Ponte: I think that the trend of coffee consumption in the Global South is strong and very important, not only in producing countries, but also in emerging markets such as China. In these two segments, the strategies for value addition will probably be quite different. In producing countries, it will probably involve a better approach to roasting and consumption experience, which has been there in Brazil and Ethiopia all along, but not so much in other locations. In non-producer emerging economies, there will be a bifurcated approach I think: low-end cheap coffee (mainly Robusta) and very-high end consumption patterns that may reflect the Chinese craze for top-top quality (e.g. in the wine sector). I think delivering material quality remains important, but symbolic and indeed green content will become increasingly central for value addition and capture.

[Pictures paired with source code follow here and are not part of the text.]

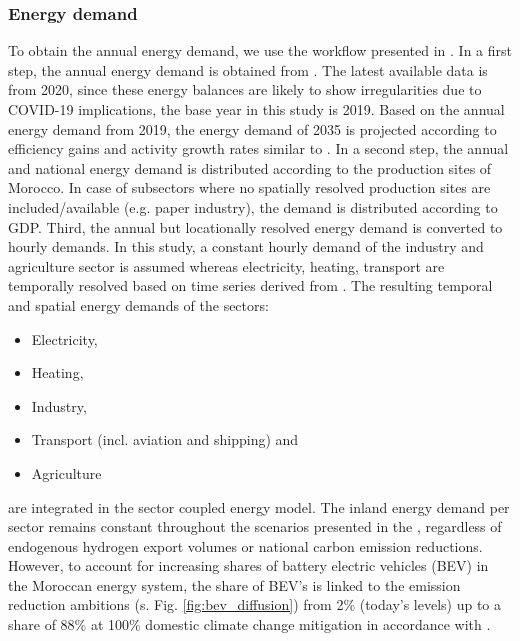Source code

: \subsubsection*{Energy demand}
To obtain the annual energy demand, we use the workflow presented in \cite{Abdel-Khalek2024}. In a first step, the annual energy demand is obtained from \cite{unstats2023}. The latest available data is from 2020, since these energy balances are likely to show irregularities due to COVID-19 implications, the base year in this study is 2019. Based on the annual energy demand from 2019, the energy demand of 2035 is projected according to efficiency gains and activity growth rates similar to \cite{Muller2023}.
In a second step, the annual and national energy demand is distributed according to the production sites of Morocco. %
In case of subsectors where no spatially resolved production sites are included/available (e.g. paper industry), the demand is distributed according to GDP. %
Third, the annual but locationally resolved energy demand is converted to hourly demands. In this study, a constant hourly demand of the industry and agriculture sector is assumed whereas electricity, heating, transport are temporally resolved based on time series derived from \cite{Brown2018a}. The resulting temporal and spatial energy demands of the sectors:
\begin{itemize}
    \item Electricity,
    \item Heating,
    \item Industry,
    \item Transport (incl. aviation and shipping) and
    \item Agriculture
\end{itemize}
are integrated in the sector coupled energy model. The inland energy demand per sector remains constant throughout the scenarios presented in the , regardless of endogenous hydrogen export volumes or national carbon emission reductions. However, to account for increasing shares of battery electric vehicles (BEV) in the Moroccan energy system, the share of BEV's is linked to the emission reduction ambitions (s. Fig. \ref{fig:bev_diffusion}) from 2\% (today's levels) up to a share of 88\% at 100\% domestic climate change mitigation in accordance with \cite{Rim2021}.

Quiñones Ruiz: A way to “cultivate” consumers (at origin and abroad) might be by proposing a kind of origin/social quality that goes beyond taste – or cupping as one of the coordination devices for quality –, but proposing a way (alternative) to trigger a fair value distribution and acknowledgment (i.e. of the hard work done represented in a product), not only based on export but also in local markets? Here again your argument concerning the massive investments and capital flows of the big fishes in the coffee industry, right?
Ponte: Cupping at origin is still very important, and the Cup of Excellence competitions have shown that it can pay off handsomely for those producers and cooperatives who have invested in this learning trajectory. But it will have still to be accompanied by major strides in adding symbolic/green content at origin and promote/control it throughout the value chain.